◆ What you are asked to do ◆
Find the lines in the records that carry the word "employees". Copy each one.

>>>>>

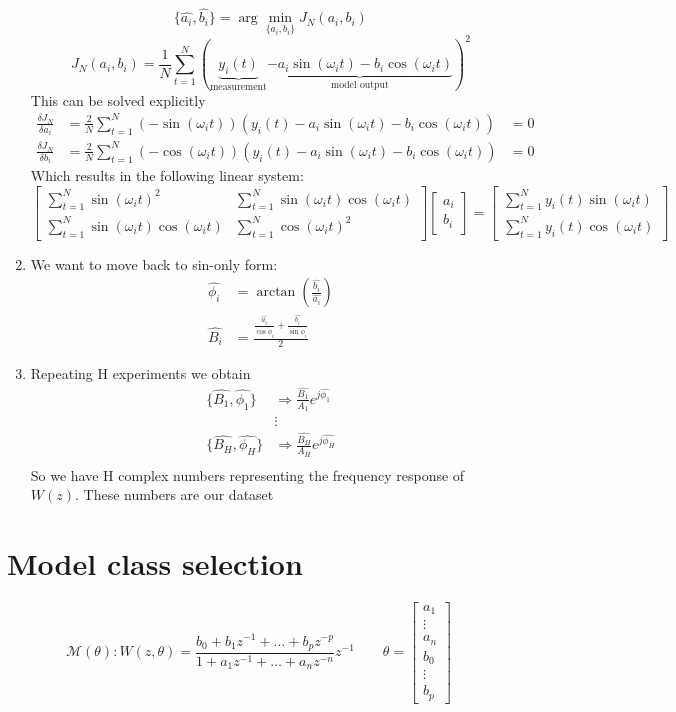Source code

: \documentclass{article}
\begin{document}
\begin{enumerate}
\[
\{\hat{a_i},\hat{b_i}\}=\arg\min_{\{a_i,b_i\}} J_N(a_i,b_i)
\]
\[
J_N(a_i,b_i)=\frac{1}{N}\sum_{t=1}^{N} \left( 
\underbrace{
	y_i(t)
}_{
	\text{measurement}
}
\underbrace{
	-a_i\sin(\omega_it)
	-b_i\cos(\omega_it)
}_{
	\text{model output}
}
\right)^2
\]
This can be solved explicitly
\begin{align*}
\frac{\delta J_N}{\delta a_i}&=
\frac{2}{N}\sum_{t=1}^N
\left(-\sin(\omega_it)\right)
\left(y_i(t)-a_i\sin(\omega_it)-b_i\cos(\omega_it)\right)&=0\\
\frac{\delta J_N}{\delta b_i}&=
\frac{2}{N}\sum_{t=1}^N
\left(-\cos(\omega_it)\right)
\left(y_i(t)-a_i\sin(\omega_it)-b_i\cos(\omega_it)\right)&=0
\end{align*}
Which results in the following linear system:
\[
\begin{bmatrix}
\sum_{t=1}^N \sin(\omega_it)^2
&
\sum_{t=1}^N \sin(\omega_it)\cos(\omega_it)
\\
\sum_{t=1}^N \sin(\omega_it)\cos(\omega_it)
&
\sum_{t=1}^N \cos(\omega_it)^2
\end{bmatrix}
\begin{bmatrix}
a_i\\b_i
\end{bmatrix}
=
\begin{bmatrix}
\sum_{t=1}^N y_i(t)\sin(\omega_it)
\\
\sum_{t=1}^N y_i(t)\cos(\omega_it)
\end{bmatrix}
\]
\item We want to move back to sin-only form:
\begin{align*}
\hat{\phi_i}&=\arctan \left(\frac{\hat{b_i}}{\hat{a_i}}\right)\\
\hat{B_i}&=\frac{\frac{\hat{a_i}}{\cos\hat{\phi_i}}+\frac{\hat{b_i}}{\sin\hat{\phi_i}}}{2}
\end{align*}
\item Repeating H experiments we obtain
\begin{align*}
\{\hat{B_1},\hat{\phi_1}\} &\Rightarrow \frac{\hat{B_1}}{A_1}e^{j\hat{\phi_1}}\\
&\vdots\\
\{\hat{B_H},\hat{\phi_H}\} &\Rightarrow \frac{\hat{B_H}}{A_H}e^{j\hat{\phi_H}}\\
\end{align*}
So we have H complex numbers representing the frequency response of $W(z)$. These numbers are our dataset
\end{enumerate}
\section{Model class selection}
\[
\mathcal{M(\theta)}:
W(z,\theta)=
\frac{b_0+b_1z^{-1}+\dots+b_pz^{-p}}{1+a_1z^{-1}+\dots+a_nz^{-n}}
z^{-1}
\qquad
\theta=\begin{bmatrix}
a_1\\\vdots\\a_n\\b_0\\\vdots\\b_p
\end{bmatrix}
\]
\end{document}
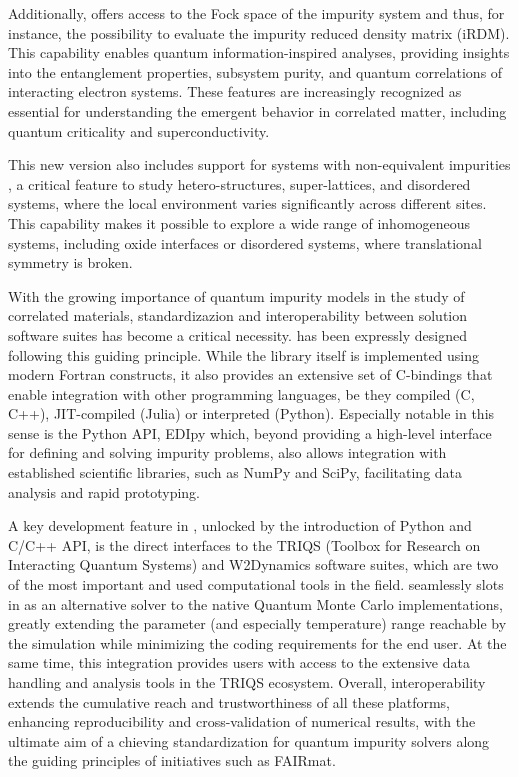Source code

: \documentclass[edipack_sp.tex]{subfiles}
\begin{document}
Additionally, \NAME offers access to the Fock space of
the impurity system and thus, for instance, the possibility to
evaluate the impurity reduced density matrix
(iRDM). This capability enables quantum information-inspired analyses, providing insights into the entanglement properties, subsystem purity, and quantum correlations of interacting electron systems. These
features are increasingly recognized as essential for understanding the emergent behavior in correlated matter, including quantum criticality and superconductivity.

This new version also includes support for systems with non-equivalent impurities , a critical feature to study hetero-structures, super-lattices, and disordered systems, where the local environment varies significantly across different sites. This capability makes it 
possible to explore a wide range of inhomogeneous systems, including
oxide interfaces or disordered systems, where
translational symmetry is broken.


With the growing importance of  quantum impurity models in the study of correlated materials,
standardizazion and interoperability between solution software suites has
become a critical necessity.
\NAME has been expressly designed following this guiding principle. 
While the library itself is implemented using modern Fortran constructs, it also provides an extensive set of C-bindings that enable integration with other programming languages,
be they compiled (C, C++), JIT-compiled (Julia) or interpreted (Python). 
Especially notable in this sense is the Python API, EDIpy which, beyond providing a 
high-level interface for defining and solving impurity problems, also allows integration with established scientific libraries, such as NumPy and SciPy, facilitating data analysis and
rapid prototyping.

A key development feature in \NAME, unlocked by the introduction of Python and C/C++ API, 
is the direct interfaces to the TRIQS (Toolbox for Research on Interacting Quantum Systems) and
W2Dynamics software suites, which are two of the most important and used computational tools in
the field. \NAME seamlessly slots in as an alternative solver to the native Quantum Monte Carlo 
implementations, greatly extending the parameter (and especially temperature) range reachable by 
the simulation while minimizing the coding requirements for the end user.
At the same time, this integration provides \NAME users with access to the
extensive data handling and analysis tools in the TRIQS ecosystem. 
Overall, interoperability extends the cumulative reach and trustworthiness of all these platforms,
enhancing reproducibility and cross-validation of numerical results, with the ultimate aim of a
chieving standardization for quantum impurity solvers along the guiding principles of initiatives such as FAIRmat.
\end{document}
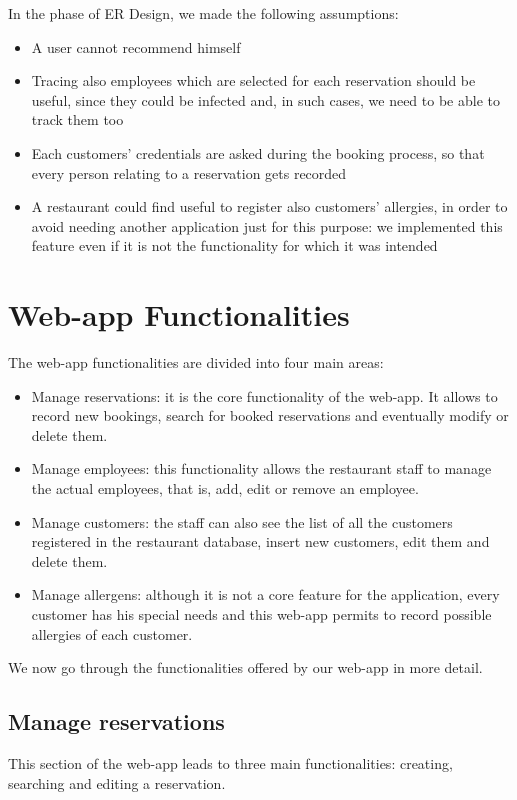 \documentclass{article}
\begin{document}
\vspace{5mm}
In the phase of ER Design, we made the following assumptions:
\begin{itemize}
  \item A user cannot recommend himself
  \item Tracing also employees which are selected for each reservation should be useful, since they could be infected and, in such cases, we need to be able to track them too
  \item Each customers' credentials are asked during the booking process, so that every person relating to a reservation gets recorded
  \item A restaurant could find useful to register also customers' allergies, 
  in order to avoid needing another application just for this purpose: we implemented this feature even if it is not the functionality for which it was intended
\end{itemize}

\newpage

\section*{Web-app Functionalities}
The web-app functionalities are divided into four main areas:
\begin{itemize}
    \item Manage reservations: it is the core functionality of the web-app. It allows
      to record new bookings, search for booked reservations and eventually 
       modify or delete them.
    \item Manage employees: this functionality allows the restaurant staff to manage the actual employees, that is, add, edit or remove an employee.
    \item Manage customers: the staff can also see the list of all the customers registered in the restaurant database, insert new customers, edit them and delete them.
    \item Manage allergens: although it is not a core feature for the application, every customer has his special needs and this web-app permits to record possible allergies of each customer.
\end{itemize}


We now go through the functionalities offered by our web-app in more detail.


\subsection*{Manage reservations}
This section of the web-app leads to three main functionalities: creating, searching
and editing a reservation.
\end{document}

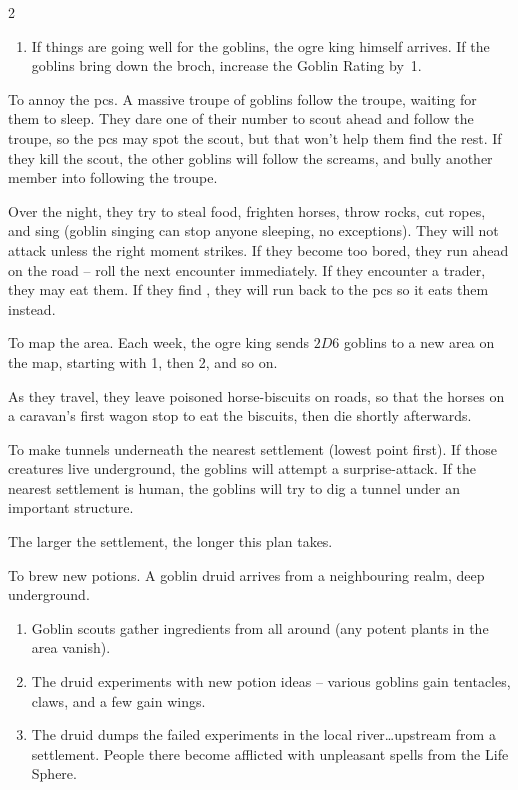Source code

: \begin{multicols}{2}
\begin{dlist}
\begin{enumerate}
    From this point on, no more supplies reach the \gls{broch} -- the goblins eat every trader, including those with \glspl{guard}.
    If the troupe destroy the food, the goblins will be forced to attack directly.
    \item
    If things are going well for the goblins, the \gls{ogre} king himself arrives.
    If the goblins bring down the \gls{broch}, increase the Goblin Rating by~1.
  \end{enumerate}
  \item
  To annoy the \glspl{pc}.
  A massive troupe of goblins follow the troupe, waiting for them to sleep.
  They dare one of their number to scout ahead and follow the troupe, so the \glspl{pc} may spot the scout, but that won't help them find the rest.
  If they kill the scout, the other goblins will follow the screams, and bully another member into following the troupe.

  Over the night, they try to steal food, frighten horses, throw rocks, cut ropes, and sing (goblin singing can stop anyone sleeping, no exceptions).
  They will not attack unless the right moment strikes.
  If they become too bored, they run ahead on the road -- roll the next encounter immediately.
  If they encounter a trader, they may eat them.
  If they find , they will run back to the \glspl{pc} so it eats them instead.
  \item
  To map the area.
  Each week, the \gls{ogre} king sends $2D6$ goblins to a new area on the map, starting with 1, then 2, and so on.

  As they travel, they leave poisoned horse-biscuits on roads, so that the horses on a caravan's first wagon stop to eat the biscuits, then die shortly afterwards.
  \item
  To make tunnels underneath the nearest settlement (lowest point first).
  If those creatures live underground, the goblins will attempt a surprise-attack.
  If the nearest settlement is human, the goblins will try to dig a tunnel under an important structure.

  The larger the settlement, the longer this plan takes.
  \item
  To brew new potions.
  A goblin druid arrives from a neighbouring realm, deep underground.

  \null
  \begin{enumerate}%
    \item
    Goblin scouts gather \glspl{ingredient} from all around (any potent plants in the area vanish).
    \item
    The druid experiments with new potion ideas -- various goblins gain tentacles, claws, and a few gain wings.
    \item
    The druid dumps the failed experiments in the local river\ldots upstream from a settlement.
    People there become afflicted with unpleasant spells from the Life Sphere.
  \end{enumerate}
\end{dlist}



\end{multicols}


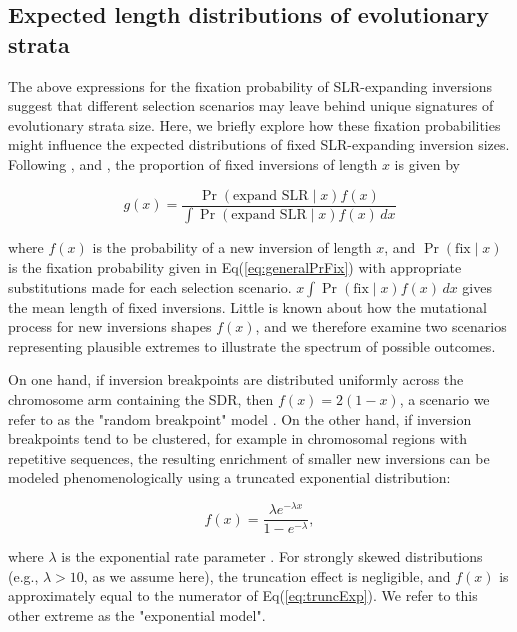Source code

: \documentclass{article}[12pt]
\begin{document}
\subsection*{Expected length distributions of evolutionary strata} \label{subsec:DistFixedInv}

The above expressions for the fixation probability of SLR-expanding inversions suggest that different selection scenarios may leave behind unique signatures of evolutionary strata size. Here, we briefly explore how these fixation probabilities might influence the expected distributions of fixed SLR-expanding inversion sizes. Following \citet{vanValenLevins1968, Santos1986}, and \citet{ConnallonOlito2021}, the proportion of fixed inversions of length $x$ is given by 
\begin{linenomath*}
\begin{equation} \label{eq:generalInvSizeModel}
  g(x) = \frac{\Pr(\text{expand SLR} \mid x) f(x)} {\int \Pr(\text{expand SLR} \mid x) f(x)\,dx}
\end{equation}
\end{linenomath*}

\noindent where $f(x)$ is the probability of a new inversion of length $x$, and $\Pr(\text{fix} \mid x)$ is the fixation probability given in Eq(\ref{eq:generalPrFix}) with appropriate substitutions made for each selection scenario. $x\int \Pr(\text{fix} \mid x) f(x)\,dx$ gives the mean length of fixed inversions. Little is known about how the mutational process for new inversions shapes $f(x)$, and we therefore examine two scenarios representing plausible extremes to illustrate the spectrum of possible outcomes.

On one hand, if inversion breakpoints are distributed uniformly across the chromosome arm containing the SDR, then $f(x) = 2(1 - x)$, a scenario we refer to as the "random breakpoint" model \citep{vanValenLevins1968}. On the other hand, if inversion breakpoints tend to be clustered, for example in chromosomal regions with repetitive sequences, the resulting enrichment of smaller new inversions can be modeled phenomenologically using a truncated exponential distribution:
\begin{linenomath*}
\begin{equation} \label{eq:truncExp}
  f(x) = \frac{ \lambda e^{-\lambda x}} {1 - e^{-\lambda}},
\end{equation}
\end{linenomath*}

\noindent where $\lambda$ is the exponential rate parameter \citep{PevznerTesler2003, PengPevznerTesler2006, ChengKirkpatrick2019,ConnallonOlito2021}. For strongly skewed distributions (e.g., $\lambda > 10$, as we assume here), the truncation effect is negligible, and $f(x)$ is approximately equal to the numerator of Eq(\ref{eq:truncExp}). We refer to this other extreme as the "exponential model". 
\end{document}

<<<<<

◆ Output of the exercise ◆
  \item Tracing also employees which are selected for each reservation should be useful, since they could be infected and, in such cases, we need to be able to track them too
    \item Manage employees: this functionality allows the restaurant staff to manage the actual employees, that is, add, edit or remove an employee.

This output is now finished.